(GIVEN DATA Opens)
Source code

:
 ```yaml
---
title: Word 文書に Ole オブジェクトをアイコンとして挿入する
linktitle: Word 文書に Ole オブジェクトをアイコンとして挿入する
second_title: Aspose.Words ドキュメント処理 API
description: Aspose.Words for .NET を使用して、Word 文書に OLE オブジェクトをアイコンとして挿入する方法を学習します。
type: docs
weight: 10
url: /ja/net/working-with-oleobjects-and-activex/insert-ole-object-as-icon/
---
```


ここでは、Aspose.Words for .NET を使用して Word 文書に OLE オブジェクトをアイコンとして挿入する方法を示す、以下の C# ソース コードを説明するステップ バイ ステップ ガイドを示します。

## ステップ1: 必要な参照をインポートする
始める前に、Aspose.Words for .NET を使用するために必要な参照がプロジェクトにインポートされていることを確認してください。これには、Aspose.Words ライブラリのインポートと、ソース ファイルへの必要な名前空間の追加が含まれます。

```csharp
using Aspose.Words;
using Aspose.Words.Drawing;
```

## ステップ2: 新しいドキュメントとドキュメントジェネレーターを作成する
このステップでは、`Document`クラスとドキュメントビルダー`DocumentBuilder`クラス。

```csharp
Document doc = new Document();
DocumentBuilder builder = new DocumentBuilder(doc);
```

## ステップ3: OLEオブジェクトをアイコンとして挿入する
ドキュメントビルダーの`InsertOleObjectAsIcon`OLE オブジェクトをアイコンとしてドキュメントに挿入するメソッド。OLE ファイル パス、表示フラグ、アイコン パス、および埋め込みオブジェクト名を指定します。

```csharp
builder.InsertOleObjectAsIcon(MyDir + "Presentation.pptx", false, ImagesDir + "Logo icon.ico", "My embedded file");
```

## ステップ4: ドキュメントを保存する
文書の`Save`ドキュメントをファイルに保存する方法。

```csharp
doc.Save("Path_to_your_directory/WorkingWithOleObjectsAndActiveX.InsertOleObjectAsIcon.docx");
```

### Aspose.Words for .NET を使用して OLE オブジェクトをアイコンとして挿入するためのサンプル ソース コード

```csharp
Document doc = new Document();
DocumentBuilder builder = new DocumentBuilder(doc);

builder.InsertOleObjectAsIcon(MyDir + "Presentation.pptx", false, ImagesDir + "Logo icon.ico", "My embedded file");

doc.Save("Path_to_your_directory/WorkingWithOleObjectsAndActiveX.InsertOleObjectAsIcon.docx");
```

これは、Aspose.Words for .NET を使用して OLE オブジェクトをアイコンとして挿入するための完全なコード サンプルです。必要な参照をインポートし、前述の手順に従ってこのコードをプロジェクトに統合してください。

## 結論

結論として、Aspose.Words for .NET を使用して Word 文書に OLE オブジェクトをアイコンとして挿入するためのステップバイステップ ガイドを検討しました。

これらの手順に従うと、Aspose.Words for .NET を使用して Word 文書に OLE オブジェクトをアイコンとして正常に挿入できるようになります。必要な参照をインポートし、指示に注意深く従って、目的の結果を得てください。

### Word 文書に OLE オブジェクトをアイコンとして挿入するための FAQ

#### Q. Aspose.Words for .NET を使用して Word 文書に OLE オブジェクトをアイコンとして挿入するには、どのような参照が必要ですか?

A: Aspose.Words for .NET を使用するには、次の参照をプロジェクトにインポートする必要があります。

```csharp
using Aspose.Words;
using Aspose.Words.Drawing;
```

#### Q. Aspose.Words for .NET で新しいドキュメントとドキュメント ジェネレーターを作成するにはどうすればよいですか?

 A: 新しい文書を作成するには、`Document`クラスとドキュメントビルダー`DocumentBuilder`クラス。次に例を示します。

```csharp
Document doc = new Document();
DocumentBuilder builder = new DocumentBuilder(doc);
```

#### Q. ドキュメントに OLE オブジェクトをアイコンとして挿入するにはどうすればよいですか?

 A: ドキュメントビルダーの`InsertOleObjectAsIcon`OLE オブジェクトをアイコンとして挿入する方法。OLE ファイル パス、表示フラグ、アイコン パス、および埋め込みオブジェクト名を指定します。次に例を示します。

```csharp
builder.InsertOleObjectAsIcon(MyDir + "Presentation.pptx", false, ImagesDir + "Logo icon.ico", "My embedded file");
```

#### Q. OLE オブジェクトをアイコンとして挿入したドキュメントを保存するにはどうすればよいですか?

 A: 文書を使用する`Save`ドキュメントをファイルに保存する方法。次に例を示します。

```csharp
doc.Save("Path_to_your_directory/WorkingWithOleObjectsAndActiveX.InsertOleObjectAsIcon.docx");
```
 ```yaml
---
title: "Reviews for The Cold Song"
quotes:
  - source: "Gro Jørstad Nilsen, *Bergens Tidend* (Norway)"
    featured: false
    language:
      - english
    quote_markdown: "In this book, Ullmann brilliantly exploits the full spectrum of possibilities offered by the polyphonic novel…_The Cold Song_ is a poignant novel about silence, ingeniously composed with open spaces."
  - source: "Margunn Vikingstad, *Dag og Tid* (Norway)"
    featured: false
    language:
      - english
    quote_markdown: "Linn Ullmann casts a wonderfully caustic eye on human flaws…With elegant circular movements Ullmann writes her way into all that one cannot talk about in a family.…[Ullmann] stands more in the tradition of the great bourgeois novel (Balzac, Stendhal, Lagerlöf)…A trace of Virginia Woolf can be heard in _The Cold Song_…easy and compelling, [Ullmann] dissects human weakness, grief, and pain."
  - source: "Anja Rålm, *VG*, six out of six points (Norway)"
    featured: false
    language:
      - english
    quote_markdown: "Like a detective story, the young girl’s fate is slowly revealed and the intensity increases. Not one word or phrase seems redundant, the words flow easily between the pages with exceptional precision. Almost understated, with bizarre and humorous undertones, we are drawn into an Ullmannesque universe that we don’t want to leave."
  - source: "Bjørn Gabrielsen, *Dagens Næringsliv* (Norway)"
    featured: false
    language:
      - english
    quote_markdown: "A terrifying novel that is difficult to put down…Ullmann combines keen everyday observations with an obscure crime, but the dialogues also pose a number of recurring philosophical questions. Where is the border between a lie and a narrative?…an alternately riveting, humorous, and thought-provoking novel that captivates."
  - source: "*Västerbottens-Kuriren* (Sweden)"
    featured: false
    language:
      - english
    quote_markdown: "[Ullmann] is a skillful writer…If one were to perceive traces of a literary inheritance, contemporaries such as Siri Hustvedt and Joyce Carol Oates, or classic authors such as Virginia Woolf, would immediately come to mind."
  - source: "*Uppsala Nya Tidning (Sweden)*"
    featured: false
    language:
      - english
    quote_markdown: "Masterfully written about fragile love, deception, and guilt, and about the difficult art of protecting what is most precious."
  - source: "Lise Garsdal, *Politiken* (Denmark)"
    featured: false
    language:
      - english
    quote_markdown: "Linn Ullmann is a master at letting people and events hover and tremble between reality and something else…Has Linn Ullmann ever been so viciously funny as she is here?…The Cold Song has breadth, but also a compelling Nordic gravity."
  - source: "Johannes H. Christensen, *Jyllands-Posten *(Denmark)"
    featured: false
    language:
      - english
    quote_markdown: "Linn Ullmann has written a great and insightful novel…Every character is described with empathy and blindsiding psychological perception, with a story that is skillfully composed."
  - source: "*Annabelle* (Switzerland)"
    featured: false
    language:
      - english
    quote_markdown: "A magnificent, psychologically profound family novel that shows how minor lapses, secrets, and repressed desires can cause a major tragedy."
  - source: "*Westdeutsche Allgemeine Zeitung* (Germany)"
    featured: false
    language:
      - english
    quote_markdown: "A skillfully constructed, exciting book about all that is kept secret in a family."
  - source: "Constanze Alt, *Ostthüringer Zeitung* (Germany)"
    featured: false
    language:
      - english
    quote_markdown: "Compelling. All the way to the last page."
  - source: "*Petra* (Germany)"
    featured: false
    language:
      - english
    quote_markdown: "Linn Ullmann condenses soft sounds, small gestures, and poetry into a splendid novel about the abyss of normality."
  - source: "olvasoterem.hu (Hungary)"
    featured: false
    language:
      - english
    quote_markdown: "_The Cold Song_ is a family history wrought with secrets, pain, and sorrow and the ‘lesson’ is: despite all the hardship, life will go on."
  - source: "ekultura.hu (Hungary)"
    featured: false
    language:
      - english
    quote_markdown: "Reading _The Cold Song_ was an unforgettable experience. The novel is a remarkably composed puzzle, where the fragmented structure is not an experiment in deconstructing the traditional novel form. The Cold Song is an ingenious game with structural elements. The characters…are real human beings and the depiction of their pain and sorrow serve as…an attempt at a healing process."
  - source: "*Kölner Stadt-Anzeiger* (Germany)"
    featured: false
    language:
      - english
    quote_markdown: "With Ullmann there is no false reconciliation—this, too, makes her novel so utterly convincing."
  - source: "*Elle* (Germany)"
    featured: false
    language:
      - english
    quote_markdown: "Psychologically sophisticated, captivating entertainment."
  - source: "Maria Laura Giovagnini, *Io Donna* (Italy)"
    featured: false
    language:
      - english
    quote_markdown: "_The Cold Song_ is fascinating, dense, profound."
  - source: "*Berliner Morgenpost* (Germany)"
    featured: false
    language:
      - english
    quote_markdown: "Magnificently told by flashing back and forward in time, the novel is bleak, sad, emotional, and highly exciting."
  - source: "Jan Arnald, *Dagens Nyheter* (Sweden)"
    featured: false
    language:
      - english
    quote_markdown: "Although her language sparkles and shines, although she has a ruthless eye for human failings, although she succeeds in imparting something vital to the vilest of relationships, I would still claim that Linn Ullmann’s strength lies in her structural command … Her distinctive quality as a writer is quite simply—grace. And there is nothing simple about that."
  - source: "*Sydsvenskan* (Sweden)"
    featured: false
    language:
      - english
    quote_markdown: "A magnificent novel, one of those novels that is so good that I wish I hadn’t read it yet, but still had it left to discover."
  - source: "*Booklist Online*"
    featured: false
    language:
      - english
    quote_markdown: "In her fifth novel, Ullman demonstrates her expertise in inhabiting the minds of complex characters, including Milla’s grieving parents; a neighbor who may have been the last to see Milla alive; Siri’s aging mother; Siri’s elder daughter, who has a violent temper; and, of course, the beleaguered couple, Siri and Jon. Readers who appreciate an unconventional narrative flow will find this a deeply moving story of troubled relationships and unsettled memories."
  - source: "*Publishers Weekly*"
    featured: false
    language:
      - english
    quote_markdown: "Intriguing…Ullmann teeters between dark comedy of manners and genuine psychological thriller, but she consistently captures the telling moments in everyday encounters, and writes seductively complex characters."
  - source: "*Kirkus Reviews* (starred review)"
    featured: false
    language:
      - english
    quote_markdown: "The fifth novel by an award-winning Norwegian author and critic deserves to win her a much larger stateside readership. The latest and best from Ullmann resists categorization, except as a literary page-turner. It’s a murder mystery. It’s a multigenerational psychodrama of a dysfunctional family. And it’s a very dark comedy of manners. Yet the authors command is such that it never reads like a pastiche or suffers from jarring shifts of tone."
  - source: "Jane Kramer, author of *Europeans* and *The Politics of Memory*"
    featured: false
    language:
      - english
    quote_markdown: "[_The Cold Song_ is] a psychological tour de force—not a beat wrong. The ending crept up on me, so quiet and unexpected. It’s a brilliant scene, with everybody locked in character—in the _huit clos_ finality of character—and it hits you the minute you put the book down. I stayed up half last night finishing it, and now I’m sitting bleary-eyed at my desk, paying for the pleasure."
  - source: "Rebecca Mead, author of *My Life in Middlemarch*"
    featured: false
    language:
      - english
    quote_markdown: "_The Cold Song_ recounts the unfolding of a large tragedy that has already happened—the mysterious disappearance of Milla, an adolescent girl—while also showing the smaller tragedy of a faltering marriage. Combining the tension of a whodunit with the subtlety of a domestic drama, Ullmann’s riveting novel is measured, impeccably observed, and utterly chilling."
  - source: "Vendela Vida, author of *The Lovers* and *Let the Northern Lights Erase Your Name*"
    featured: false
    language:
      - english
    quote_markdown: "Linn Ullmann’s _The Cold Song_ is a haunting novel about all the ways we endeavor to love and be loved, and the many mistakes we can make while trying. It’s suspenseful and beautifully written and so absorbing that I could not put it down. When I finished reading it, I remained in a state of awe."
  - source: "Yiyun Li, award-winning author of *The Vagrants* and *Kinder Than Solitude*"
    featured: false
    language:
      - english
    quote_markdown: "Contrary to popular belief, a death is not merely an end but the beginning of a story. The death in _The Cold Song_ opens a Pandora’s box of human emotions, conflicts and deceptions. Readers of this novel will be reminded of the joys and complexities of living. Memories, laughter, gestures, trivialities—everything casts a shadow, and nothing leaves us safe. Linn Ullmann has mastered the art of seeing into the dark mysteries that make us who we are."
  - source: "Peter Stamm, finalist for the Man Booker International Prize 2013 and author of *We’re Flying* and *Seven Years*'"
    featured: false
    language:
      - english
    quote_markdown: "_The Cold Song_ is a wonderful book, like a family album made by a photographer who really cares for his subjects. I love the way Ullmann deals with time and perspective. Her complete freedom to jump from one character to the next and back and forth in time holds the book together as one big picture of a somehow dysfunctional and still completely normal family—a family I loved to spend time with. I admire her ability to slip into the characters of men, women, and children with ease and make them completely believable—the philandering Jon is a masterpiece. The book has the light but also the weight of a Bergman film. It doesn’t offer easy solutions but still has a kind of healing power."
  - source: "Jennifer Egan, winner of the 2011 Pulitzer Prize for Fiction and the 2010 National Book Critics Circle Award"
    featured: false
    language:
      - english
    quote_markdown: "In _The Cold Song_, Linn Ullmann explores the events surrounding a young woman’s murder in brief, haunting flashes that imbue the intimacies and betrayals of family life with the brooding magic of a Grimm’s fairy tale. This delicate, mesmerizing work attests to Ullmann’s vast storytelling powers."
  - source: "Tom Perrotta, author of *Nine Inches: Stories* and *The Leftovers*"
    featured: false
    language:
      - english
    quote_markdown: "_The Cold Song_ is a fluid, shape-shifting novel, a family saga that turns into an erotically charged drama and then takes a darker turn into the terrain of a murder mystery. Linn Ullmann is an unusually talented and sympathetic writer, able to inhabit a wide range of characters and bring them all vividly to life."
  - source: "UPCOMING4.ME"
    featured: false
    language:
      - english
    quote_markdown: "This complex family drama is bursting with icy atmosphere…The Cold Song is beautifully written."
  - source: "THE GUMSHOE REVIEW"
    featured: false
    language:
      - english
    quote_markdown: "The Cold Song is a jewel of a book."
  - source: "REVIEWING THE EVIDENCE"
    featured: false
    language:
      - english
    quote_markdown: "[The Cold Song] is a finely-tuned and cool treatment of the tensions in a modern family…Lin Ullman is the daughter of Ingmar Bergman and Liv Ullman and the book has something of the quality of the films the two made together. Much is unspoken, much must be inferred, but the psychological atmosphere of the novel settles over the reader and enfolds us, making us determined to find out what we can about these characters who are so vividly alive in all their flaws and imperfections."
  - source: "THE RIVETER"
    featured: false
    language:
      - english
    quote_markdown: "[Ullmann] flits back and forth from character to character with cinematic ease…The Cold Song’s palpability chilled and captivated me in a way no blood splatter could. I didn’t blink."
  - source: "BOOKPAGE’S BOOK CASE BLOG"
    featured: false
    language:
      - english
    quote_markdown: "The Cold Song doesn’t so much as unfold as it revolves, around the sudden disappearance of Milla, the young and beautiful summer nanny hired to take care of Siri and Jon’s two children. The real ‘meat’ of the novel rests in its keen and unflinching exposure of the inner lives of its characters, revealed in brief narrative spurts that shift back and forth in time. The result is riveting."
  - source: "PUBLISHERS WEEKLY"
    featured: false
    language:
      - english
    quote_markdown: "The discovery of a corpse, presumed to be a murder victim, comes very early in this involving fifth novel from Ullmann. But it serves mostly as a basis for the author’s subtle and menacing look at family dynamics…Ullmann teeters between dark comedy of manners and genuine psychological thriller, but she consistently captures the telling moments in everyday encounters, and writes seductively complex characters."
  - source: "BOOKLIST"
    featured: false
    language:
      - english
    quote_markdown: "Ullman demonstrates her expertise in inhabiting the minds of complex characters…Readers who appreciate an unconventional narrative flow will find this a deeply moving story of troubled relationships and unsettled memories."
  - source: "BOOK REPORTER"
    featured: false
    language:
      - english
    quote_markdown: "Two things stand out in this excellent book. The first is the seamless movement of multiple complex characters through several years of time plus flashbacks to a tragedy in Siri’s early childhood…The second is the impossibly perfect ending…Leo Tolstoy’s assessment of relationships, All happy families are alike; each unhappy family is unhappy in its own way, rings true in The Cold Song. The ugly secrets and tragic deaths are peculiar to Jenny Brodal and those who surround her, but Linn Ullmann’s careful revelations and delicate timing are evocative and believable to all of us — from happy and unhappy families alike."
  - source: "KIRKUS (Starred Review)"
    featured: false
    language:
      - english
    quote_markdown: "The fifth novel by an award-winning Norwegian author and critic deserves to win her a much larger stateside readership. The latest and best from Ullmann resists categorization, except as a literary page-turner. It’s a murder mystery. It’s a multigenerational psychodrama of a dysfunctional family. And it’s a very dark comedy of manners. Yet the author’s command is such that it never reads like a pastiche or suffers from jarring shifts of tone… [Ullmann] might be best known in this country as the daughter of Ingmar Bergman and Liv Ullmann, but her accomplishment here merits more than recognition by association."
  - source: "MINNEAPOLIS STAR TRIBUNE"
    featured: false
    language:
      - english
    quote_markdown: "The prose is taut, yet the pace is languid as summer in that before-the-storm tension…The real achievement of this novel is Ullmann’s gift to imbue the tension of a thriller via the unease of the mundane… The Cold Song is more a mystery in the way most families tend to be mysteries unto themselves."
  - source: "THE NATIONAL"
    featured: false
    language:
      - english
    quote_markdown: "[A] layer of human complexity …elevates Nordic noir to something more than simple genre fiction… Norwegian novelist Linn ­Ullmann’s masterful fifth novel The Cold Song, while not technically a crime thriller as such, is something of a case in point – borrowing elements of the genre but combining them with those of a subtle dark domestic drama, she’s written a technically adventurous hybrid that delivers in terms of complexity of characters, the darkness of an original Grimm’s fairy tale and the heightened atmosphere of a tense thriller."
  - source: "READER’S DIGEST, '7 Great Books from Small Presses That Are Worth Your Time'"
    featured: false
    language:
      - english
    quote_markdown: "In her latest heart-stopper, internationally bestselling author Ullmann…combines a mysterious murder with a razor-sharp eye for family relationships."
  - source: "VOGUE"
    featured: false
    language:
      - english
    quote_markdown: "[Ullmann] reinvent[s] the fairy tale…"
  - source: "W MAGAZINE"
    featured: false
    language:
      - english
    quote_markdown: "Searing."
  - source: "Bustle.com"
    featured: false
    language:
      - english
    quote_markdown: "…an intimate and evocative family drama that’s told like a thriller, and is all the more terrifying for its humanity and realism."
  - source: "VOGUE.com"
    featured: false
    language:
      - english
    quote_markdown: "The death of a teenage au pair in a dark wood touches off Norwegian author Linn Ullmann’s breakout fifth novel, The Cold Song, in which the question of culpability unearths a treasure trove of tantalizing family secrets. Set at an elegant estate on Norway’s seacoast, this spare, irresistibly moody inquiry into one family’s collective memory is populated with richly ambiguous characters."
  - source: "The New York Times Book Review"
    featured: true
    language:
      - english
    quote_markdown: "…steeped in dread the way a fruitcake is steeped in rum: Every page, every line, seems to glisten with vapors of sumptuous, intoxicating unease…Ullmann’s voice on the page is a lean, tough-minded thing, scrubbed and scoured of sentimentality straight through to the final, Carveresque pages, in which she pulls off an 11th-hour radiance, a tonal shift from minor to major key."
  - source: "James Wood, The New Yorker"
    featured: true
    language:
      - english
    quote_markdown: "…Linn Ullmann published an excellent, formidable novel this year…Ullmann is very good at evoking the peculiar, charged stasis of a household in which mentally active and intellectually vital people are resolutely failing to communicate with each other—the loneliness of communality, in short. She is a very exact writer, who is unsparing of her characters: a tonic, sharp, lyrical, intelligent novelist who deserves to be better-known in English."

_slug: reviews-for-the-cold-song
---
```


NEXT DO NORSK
(GIVEN DATA Closes)
* **EXERCISE PROMPT**: From the entries above, list each line with "events" in it.

* **ANSWER**:
    quote_markdown: "Linn Ullmann is a master at letting people and events hover and tremble between reality and something else…Has Linn Ullmann ever been so viciously funny as she is here?…The Cold Song has breadth, but also a compelling Nordic gravity."
    quote_markdown: "In _The Cold Song_, Linn Ullmann explores the events surrounding a young woman’s murder in brief, haunting flashes that imbue the intimacies and betrayals of family life with the brooding magic of a Grimm’s fairy tale. This delicate, mesmerizing work attests to Ullmann’s vast storytelling powers."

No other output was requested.